*Input data*
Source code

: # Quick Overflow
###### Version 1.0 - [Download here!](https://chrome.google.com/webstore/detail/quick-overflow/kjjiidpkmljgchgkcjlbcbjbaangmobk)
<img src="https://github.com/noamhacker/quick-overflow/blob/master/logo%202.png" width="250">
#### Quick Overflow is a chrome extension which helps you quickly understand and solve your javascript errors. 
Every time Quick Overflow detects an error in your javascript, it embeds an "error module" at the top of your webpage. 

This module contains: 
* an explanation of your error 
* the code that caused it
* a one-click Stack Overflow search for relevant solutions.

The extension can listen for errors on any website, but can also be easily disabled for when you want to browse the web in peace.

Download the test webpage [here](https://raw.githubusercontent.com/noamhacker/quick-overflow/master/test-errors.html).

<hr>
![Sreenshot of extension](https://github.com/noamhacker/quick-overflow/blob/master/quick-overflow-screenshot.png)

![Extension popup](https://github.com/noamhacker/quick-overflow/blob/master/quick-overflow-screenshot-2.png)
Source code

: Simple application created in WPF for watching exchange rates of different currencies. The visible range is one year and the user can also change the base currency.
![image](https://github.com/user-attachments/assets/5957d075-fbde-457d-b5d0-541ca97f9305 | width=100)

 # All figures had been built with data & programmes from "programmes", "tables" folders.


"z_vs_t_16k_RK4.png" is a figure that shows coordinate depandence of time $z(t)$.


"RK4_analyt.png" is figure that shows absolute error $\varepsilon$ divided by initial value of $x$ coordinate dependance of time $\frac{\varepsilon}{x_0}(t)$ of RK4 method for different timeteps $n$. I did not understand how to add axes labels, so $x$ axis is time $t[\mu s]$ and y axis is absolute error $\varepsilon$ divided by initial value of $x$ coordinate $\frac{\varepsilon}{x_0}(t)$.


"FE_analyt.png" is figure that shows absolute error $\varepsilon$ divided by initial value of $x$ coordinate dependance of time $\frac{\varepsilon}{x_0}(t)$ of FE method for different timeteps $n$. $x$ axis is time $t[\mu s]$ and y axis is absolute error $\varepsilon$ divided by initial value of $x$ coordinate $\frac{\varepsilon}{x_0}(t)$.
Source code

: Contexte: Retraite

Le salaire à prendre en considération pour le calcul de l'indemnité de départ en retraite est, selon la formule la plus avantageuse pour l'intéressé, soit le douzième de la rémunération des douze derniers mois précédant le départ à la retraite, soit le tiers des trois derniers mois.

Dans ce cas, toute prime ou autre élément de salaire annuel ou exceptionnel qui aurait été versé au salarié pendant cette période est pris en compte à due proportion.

*Directions*
What you return must be an exact retyping of the lines above starting at the line with "###### Version 1.0" and ending at the line with "#### Quick Overflow", and nothing besides.

*Written answer*
###### Version 1.0 - [Download here!](https://chrome.google.com/webstore/detail/quick-overflow/kjjiidpkmljgchgkcjlbcbjbaangmobk)
<img src="https://github.com/noamhacker/quick-overflow/blob/master/logo%202.png" width="250">
#### Quick Overflow is a chrome extension which helps you quickly understand and solve your javascript errors. 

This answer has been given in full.